Reputation: 2821
Consider the following text:
one="ambience: 5 comments:xxx food: 4 comments: xxxx service: 3
comments: xxx"
two="ambience: 5 comments:xxx food: comments: since nothing to eat
after 8 pm service: 4 comments: xxxx "
three="ambience: it is a 5 comments:xxx food: a 6 comments: since nothing to eat
after 8 pm service: a 4 comments: xxxx "
for string one
re.findall(ur'(ambience|food|service)[\s\S]*?(\d)',one,re.UNICODE)
[('ambience', '5'), ('food', '4'), ('service', '3')]
for string two the result is
[('ambience', '5'), ('food', '8'), ('service', '4')]
since this logic purely looks for the first digit after the specific text it is fairly misleading when rating is skipped intentionally or otherwise .
If the consecutive rating is missed how do i get regex return the rating as NaN ?

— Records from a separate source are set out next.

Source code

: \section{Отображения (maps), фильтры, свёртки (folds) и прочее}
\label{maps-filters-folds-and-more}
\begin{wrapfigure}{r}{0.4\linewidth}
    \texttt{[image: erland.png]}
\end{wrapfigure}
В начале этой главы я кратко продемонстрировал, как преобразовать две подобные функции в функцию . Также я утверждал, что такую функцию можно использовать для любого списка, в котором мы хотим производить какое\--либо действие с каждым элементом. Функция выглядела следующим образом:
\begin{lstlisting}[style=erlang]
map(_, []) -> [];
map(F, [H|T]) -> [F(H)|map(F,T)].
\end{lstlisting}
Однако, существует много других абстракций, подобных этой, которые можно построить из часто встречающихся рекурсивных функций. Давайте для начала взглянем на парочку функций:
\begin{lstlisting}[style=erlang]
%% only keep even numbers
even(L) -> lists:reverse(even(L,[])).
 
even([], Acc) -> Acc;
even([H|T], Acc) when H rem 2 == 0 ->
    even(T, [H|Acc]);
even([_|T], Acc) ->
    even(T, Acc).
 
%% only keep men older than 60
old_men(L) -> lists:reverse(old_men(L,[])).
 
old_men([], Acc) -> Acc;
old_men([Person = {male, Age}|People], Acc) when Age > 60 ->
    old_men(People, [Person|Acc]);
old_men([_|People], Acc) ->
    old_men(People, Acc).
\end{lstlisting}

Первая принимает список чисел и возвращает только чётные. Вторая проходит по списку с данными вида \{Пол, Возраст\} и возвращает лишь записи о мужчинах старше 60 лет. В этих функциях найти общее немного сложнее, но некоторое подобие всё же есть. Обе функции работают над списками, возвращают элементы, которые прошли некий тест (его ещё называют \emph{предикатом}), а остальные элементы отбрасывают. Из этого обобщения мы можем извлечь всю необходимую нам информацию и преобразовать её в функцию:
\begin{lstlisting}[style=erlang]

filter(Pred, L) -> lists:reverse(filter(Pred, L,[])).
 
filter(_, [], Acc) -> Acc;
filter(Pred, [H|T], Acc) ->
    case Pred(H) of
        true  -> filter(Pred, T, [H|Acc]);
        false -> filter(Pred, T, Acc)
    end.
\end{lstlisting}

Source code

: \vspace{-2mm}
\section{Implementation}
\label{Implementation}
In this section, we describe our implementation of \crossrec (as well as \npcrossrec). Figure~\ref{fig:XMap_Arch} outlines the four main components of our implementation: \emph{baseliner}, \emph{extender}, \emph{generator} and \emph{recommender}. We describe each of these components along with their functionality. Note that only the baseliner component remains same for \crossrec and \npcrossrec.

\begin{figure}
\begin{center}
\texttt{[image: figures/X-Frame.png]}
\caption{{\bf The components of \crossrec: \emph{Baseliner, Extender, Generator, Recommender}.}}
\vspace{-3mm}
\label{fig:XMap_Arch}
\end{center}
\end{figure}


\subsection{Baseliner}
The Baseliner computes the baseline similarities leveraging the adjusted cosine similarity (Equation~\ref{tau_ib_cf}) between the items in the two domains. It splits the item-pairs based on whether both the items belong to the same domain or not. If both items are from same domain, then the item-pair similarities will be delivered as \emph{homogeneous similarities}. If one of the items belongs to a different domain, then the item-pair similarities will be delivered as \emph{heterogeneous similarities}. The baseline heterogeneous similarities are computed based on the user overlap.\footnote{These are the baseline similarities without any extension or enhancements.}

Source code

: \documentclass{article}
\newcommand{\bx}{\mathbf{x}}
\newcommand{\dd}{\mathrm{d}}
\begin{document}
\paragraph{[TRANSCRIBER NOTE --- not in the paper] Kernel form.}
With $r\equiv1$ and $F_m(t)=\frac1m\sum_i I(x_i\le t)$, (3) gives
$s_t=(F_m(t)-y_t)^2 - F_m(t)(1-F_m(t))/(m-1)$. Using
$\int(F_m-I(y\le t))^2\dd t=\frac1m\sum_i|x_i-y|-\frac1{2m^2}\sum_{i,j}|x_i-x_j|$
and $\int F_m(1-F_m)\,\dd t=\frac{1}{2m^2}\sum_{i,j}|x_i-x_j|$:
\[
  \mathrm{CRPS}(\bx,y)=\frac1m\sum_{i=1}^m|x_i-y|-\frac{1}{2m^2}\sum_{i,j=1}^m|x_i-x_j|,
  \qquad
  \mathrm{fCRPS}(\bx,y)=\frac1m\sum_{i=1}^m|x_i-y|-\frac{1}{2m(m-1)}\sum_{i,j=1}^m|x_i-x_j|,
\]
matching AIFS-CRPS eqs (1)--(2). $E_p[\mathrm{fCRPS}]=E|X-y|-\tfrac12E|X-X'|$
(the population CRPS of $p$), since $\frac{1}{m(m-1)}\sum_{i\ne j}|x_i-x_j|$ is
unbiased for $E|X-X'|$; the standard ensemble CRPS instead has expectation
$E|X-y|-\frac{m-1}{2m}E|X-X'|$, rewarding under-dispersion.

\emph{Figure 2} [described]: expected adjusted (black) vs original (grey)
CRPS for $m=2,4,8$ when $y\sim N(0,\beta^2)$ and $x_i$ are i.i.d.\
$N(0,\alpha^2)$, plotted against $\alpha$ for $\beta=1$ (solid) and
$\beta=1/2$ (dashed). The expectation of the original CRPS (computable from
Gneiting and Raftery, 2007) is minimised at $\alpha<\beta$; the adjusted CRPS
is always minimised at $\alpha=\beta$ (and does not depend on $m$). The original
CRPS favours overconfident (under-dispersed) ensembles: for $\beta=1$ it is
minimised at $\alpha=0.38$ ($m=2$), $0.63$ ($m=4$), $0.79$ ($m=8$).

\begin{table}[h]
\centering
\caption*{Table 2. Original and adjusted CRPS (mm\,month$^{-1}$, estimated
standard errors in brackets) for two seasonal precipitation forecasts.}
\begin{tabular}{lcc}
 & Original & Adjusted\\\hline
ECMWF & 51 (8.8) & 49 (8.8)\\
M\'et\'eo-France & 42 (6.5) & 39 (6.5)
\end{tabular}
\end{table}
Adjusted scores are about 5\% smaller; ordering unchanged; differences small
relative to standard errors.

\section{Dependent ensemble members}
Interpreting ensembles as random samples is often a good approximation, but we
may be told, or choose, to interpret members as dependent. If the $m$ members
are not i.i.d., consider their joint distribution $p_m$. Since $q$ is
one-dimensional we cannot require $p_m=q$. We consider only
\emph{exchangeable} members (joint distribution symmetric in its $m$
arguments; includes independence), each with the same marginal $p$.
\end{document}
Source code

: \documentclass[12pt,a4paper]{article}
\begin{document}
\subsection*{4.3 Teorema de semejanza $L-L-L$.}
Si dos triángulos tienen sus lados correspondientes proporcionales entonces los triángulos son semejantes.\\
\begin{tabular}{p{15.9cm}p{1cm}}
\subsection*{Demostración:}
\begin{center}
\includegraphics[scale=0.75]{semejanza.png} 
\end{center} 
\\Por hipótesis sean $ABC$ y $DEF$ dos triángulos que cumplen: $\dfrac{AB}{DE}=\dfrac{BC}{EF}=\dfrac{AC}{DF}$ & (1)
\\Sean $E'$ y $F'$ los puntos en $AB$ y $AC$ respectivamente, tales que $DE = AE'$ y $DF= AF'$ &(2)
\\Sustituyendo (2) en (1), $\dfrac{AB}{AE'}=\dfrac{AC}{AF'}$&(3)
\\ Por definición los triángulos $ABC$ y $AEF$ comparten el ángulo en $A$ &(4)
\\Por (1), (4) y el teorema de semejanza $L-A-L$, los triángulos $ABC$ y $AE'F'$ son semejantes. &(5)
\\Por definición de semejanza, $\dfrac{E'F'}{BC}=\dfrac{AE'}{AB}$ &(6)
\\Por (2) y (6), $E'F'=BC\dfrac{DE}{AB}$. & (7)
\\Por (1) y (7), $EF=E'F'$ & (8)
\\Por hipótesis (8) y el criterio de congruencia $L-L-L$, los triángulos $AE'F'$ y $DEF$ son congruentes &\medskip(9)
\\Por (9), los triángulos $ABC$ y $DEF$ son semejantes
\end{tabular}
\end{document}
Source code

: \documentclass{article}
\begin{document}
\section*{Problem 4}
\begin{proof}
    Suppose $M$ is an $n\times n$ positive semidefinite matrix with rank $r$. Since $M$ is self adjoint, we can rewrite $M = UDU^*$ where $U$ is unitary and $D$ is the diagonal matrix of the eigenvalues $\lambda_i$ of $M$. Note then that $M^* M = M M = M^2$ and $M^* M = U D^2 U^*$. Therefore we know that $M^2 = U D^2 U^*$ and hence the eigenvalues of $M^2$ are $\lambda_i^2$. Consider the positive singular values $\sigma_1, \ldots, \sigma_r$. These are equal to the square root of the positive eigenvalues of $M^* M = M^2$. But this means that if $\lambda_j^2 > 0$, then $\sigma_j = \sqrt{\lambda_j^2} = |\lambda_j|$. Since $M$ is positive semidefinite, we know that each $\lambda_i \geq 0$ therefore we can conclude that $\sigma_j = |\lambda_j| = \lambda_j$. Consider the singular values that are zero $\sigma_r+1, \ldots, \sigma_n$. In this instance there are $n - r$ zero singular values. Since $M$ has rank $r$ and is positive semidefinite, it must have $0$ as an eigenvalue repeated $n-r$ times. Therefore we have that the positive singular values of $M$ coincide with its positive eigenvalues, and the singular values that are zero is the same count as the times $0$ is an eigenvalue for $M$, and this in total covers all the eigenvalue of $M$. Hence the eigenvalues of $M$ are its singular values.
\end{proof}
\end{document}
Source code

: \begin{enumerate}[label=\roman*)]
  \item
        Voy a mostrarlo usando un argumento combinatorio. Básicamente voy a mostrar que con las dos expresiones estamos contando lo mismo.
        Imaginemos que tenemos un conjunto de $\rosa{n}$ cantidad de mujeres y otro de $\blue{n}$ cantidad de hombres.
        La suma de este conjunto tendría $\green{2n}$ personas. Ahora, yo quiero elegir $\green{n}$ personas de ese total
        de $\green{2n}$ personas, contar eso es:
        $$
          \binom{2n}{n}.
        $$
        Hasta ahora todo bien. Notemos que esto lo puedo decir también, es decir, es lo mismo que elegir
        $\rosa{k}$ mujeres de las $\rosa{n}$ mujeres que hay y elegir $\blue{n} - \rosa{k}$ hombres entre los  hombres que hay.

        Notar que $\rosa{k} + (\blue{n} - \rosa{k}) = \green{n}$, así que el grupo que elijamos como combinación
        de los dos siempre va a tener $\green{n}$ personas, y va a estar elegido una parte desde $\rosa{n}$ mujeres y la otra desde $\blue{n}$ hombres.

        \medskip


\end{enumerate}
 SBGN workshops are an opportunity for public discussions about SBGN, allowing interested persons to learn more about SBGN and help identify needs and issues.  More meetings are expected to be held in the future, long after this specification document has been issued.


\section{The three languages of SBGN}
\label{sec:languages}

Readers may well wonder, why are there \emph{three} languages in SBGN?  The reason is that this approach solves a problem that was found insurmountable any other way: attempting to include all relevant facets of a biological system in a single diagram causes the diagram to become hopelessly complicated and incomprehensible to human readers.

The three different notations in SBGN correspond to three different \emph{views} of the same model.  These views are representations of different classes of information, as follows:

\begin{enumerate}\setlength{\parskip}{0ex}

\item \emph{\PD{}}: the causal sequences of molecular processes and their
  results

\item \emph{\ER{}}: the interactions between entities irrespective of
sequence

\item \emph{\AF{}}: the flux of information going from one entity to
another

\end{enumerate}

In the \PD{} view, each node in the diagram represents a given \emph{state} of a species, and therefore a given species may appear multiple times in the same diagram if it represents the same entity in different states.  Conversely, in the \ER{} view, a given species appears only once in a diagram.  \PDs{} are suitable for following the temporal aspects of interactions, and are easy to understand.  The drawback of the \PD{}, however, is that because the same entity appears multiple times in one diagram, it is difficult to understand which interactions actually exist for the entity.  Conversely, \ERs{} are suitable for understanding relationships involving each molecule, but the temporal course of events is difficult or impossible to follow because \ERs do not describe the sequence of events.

[('ambience', '5'), ('food', 'NaN'), ('service', '4')]
I also have a variant using look-ahead and look-behind anchors
re.findall(ur'(?<=food)[\s]*:[^\d]*([\d[.|-|\/|-]+)[^\d]*(?=comment[s]*[\s]*:)',one,re.UNICODE)
Upvotes: 0
Views: 60
Reputation: 26667
A simple change in regex would do the trick
(ambience|food|service):[^\d:]*(\d*)
[^\d:]*
matches anything other than a :
or digitExample matching http://regex101.com/r/bM0gT2/1
Example usage
>>> re.findall(r'(ambience|food|service):[^\d:]*(\d*)', one)
[('ambience', '5'), ('food', '4'), ('service', '3')]
>>> re.findall(r'(ambience|food|service):[^\d:]*(\d*)', two)
[('ambience', '5'), ('food', ''), ('service', '4')]
>>> re.findall(r'(ambience|food|service):[^\d:]*(\d*)', three)
[('ambience', '5'), ('food', '6'), ('service', '4')]
Upvotes: 1